And for the record I actually hate Satanists... I made the earlier post just to illustrate the principle of people talking about a pretty stupid topic on a mailing list that other people might find offensive for its stupidity and implications. The reality is that you can't even legally reprint the Satanic Bible because it's still a copyrighted work, having only been written in 1969 etc... but I'd wager that probably nobody in this drooling bunch of idiots actually knows much of anything about the actual Satanic Bible... or the fact that true Satanists who are actual members of the Church of Satan DON'T ACTUALLY BELIEVE IN THE SUPERNATURAL AT ALL. They don't believe in a literal being called Satan and merely refer to him as a symbol of rebellion, self importance, etc... but pretty much not a single religious person I have met knows any of that because they actually do believe in make believe mythological beings and invisible all seeing men etc... and they spend so much time lying to each other about the boogieman that they never bother to actually educate themselves not only about the actual REAL history of their own religions and what their own scriptures actually say and command them to do etc... but certainly not anything that might ever, in any way, pose a threat to their delicate bubble of profound closed minded IDIOCY.

And I say all this as a person who was a Christian and youth minister for over 20 years.

I hate you people for being so damn stupid and for publicly blabbering about it like it's something to be proud of... and for having the false impression that you have some right to be exempt from being ridiculed as the idiots you actually are. That people like me need to sit and watch you publicly make asses of yourselves and seek to get together to try to bring your idiot cult and its literature to a new OS to try to share and spread your profound retardedness and brainwashing to future generations.

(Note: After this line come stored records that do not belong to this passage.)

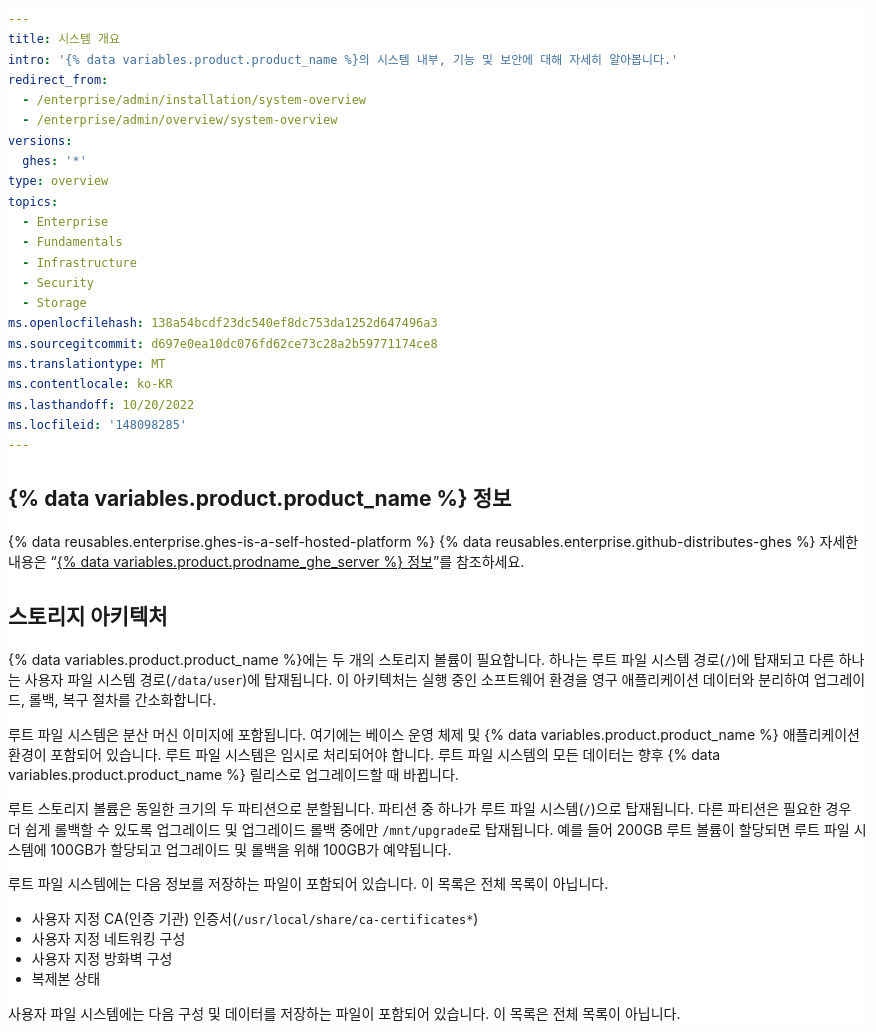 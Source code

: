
 ```yaml
---
title: 시스템 개요
intro: '{% data variables.product.product_name %}의 시스템 내부, 기능 및 보안에 대해 자세히 알아봅니다.'
redirect_from:
  - /enterprise/admin/installation/system-overview
  - /enterprise/admin/overview/system-overview
versions:
  ghes: '*'
type: overview
topics:
  - Enterprise
  - Fundamentals
  - Infrastructure
  - Security
  - Storage
ms.openlocfilehash: 138a54bcdf23dc540ef8dc753da1252d647496a3
ms.sourcegitcommit: d697e0ea10dc076fd62ce73c28a2b59771174ce8
ms.translationtype: MT
ms.contentlocale: ko-KR
ms.lasthandoff: 10/20/2022
ms.locfileid: '148098285'
---
```

## {% data variables.product.product_name %} 정보

{% data reusables.enterprise.ghes-is-a-self-hosted-platform %} {% data reusables.enterprise.github-distributes-ghes %} 자세한 내용은 “[{% data variables.product.prodname_ghe_server %} 정보](/admin/overview/about-github-enterprise-server)”를 참조하세요.

## 스토리지 아키텍처

{% data variables.product.product_name %}에는 두 개의 스토리지 볼륨이 필요합니다. 하나는 루트 파일 시스템 경로(`/`)에 탑재되고 다른 하나는 사용자 파일 시스템 경로(`/data/user`)에 탑재됩니다.  이 아키텍처는 실행 중인 소프트웨어 환경을 영구 애플리케이션 데이터와 분리하여 업그레이드, 롤백, 복구 절차를 간소화합니다.

루트 파일 시스템은 분산 머신 이미지에 포함됩니다. 여기에는 베이스 운영 체제 및 {% data variables.product.product_name %} 애플리케이션 환경이 포함되어 있습니다. 루트 파일 시스템은 임시로 처리되어야 합니다. 루트 파일 시스템의 모든 데이터는 향후 {% data variables.product.product_name %} 릴리스로 업그레이드할 때 바뀝니다.

루트 스토리지 볼륨은 동일한 크기의 두 파티션으로 분할됩니다. 파티션 중 하나가 루트 파일 시스템(`/`)으로 탑재됩니다. 다른 파티션은 필요한 경우 더 쉽게 롤백할 수 있도록 업그레이드 및 업그레이드 롤백 중에만 `/mnt/upgrade`로 탑재됩니다. 예를 들어 200GB 루트 볼륨이 할당되면 루트 파일 시스템에 100GB가 할당되고 업그레이드 및 롤백을 위해 100GB가 예약됩니다.

루트 파일 시스템에는 다음 정보를 저장하는 파일이 포함되어 있습니다. 이 목록은 전체 목록이 아닙니다.

- 사용자 지정 CA(인증 기관) 인증서(`/usr/local/share/ca-certificates*`)
- 사용자 지정 네트워킹 구성
- 사용자 지정 방화벽 구성
- 복제본 상태

사용자 파일 시스템에는 다음 구성 및 데이터를 저장하는 파일이 포함되어 있습니다. 이 목록은 전체 목록이 아닙니다.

Like try this on for size you morons...

We know for a FACT that the Earth was not created 6,000 years ago... much less the whole universe. We now FOR A FACT that humanity did not suddenly appear 6,000 years ago in a magic garden in Mesopotamia. And because we know FOR A FACT that claim is false... we know that Adam and Eve weren't there strolling around and talking to a talking serpent either. Nor were there magic fruit trees that they ate from BECAUSE THEY DIDN'T EXIST. And because we know that, we know that they didn't eat that fruit and commit the original sin because THEY WEREN'T THERE. Thus there was nothing for the made up God to be mad about.. nothing for him to create himself as his son to forgive us from because it never happened because they were never there.

Can your tiny minds follow that train of logic?

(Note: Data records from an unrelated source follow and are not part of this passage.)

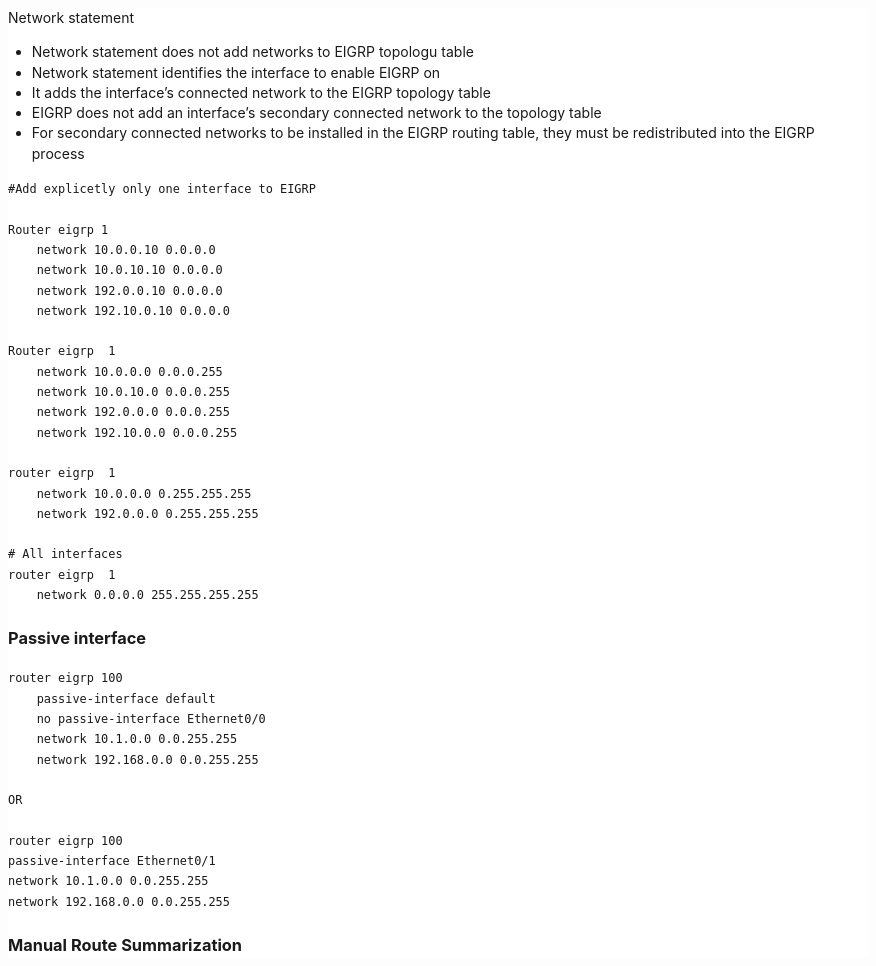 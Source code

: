 Network statement

- Network statement does not add networks to EIGRP topologu table
- Network statement identifies the interface to enable EIGRP on
- It adds the interface’s connected network to the EIGRP topology table
- EIGRP does not add an interface’s secondary connected network to the topology table
- For secondary connected networks to be installed in the EIGRP routing table, they must be redistributed into the EIGRP process

```
#Add explicetly only one interface to EIGRP

Router eigrp 1
    network 10.0.0.10 0.0.0.0
    network 10.0.10.10 0.0.0.0
    network 192.0.0.10 0.0.0.0
    network 192.10.0.10 0.0.0.0

Router eigrp  1
    network 10.0.0.0 0.0.0.255
    network 10.0.10.0 0.0.0.255
    network 192.0.0.0 0.0.0.255
    network 192.10.0.0 0.0.0.255

router eigrp  1
    network 10.0.0.0 0.255.255.255
    network 192.0.0.0 0.255.255.255

# All interfaces
router eigrp  1
    network 0.0.0.0 255.255.255.255
```

### Passive interface

```
router eigrp 100
    passive-interface default
    no passive-interface Ethernet0/0
    network 10.1.0.0 0.0.255.255
    network 192.168.0.0 0.0.255.255

OR

router eigrp 100
passive-interface Ethernet0/1
network 10.1.0.0 0.0.255.255
network 192.168.0.0 0.0.255.255
```
###  Manual Route Summarization

```

```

http://en.wikipedia.org/wiki/Age_of_the_Earth
http://en.wikipedia.org/wiki/Human_evolution
http://en.wikipedia.org/wiki/Timeline_of_human_evolution
http://en.wikipedia.org/wiki/Human_mitochondrial_DNA_haplogroup

By the very same logic and facts, we know that Noah's Ark NEVER HAPPENED. Not only is it laughably absurd from a physical and logistical standpoint... but that much water has never in the history of this planet existed here on Earth. And had it actually rained that much (not to mention the laughably stupid claim that the bible actually makes about the heavens, the firmament, actually being a mechanical dome over head to hold the literal ocean above us up from falling on us... in which god opened up mechanical floodgates to let all the water pour down to flood the Earth and then made it all evaporate... but I digress...) had it actually rained that much and then evaporated in that span of time it would have saturated the entire atmosphere up into the stratosphere to over 100% and blocked out the sun completely and frozen the entire Earth wiping out life as we know it... and this all supposedly happened in the last 6,000 years... you know when the Egyptians had a kingdom etc... and these other civilizations failed to notice a world wide flood and subsequent world encompassing life obliterating ice age etc... IT'S LAUGHABLE at how absolutely detached from reality you people are that believe this tripe... and these weren't figurative stories either... as we know from a wealth of contemporary archaeological evidence that the people of those times LITERALLY BELIEVED these things because they were IGNORANT and knew essentially nothing about the natural world so they made up answers as best they could to describe the world around them and took it as fact... such as the fact that up until a few centuries before Christ they all still believed that the Earth was a circular flat disk. They LITERALLY believed it because the earth looked flat to them. All the older Old Testament books in the bible are written from that perspective and contain references to the Earth being flat etc.

But I digress...

When people are faced with reality and facts like this which threaten their stupidity bubble, they jump to make Ad Hominem personal attacks... to argue style over substance... to ignore the burden of proof for their ridiculous claims... to use special pleading to try to claim exemptions for their own idiotic beliefs that they don't allow to be applied to anything else... they erroneously and without any evidence presuppose the validity of their wrongheaded mythology and then use that unsupported presupposition to then fallaciously dismiss facts and actual solid real world evidence that disproves their claims.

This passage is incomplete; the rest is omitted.